*** Opening SUPPLIED ENTRIES ***
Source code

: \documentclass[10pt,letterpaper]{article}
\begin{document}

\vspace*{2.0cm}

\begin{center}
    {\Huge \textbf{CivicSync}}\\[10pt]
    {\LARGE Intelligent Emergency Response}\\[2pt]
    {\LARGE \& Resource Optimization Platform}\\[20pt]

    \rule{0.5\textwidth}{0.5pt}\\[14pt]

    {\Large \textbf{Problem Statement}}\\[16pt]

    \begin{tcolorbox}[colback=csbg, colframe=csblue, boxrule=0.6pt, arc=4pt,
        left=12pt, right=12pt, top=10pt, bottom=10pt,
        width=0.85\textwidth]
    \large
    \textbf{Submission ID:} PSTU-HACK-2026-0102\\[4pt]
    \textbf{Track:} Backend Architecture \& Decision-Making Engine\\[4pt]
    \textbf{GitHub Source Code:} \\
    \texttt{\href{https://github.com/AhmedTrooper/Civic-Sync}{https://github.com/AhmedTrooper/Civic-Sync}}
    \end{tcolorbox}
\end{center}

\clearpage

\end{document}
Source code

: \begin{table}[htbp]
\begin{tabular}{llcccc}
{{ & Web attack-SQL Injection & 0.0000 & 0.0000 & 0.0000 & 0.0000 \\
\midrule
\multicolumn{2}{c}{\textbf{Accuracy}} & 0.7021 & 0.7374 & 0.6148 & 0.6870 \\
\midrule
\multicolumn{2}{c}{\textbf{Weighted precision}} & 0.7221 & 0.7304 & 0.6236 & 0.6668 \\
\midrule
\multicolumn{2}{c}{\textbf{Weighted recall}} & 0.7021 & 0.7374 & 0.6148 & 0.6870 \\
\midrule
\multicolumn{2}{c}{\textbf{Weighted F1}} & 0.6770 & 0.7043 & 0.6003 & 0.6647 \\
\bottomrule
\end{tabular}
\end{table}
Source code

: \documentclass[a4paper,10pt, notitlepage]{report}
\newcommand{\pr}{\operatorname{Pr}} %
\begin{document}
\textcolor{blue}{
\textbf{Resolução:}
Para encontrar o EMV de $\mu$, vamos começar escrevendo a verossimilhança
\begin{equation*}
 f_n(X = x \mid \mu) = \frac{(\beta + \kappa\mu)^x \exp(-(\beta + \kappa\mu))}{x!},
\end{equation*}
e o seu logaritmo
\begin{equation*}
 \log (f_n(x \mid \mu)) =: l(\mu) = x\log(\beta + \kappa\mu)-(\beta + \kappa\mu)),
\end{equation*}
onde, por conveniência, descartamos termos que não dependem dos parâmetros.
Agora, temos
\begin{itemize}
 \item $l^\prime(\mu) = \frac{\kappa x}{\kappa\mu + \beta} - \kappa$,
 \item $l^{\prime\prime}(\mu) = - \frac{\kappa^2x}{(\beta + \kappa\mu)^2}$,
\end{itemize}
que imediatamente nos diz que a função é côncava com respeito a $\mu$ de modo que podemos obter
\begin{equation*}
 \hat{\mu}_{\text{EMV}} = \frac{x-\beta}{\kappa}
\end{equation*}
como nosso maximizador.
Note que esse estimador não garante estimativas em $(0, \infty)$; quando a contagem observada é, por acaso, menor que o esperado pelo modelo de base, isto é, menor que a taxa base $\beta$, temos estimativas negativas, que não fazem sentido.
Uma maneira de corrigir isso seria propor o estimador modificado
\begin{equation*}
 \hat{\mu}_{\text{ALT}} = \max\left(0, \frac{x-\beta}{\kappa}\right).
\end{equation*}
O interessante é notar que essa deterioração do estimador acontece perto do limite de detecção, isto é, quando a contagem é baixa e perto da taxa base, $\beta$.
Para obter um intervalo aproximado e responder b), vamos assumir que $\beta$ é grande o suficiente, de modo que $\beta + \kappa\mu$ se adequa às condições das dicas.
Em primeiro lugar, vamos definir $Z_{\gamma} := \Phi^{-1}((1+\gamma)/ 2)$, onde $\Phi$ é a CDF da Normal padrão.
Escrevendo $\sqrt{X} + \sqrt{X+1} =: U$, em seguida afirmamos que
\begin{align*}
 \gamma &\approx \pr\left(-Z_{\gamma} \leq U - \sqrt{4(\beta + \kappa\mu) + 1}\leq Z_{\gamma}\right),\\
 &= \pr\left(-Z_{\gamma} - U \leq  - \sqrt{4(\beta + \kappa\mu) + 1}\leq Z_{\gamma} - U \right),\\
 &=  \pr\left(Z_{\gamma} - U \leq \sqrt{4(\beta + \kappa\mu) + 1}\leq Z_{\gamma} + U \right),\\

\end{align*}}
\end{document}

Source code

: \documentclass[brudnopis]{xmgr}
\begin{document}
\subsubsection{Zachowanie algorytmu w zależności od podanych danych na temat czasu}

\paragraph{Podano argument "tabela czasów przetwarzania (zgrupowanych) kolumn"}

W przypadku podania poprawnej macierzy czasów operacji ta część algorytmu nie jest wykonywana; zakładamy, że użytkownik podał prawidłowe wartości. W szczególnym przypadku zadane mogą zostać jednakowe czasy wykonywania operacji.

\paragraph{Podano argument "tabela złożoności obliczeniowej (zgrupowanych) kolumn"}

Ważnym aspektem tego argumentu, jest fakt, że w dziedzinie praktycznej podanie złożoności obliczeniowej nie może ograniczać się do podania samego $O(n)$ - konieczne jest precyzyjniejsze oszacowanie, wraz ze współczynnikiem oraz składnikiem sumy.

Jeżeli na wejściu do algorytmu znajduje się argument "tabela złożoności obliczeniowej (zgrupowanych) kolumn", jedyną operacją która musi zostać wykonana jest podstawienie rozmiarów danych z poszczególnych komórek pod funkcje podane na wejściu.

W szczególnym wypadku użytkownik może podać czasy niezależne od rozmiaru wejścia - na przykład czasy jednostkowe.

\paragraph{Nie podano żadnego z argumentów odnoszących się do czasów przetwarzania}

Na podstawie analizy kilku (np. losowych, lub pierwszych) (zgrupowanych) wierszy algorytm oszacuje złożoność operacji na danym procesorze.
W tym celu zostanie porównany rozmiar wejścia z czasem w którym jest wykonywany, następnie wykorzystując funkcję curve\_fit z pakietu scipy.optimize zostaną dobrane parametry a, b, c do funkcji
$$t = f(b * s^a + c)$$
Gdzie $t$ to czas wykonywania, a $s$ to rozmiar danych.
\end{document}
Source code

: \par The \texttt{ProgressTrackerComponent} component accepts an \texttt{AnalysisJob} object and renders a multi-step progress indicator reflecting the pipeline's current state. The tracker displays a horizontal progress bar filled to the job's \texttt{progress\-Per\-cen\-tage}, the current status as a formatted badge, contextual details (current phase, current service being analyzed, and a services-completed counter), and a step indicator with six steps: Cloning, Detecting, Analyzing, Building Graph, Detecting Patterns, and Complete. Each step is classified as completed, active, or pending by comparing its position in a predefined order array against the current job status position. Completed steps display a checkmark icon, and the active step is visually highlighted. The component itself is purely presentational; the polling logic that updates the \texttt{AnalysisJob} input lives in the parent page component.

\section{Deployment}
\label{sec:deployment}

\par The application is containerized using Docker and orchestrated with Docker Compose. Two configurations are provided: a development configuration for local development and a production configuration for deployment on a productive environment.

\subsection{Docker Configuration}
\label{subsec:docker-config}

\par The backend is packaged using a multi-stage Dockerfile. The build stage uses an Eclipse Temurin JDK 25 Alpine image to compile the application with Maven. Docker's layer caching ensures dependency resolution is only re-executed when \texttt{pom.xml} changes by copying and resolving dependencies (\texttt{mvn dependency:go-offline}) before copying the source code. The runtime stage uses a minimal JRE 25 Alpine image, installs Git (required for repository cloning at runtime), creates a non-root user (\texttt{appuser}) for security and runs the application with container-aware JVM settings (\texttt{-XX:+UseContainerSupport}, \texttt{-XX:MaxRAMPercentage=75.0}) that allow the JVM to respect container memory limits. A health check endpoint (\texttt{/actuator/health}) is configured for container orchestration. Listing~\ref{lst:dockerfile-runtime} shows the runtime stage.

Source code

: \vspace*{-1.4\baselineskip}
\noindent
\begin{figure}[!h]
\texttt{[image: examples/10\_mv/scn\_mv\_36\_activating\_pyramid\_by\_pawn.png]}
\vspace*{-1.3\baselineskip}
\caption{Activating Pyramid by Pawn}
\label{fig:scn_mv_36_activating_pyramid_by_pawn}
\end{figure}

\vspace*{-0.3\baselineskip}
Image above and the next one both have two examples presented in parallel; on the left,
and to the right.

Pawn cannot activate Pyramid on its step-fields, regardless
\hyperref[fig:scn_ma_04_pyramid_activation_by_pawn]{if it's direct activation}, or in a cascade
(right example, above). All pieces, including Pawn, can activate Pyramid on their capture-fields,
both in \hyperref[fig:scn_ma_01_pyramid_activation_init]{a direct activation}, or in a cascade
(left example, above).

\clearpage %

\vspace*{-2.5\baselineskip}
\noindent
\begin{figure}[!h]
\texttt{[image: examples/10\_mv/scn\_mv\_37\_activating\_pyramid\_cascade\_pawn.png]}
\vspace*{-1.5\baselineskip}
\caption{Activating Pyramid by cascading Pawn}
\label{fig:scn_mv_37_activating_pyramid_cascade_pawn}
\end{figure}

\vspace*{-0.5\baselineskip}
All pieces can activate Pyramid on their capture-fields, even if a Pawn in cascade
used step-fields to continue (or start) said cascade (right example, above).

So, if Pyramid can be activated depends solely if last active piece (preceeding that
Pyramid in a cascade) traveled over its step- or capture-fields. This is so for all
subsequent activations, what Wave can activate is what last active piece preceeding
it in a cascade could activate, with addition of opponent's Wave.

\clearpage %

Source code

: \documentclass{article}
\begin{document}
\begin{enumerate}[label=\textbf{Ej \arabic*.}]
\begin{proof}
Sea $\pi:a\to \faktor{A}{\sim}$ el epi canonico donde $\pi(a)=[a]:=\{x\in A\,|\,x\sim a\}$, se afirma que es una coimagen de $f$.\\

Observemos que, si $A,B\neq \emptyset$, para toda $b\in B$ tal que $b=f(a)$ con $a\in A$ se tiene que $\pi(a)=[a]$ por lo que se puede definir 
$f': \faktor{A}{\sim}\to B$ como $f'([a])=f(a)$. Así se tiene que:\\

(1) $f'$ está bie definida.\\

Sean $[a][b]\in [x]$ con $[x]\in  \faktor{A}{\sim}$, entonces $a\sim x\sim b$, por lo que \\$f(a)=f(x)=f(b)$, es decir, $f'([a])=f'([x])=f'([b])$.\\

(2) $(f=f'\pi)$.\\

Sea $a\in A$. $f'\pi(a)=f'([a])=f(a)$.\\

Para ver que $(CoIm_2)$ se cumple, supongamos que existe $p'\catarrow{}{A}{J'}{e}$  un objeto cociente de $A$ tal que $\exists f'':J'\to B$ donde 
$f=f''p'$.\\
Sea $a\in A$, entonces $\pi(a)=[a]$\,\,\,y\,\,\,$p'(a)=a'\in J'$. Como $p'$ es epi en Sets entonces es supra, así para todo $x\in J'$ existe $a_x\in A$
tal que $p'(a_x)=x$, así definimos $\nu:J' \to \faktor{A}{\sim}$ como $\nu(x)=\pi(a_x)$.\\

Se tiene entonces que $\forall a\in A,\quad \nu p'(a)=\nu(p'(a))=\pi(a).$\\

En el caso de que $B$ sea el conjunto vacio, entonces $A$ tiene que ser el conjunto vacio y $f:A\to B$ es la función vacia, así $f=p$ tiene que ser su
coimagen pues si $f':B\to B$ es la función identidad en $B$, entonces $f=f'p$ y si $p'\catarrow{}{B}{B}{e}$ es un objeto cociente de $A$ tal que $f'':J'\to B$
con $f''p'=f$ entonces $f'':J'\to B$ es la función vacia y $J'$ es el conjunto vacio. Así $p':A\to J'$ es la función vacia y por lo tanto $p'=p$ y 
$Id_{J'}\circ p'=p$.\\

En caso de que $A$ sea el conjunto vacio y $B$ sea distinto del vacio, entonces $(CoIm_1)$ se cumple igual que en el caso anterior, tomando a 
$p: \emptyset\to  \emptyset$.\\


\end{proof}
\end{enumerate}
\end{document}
*** Closing SUPPLIED ENTRIES ***
WORK ORDER
Extract every line from the records above that contains the word "przetwarzania".

SOLUTION TO THIS PROBLEM
\paragraph{Podano argument "tabela czasów przetwarzania (zgrupowanych) kolumn"}
\paragraph{Nie podano żadnego z argumentów odnoszących się do czasów przetwarzania}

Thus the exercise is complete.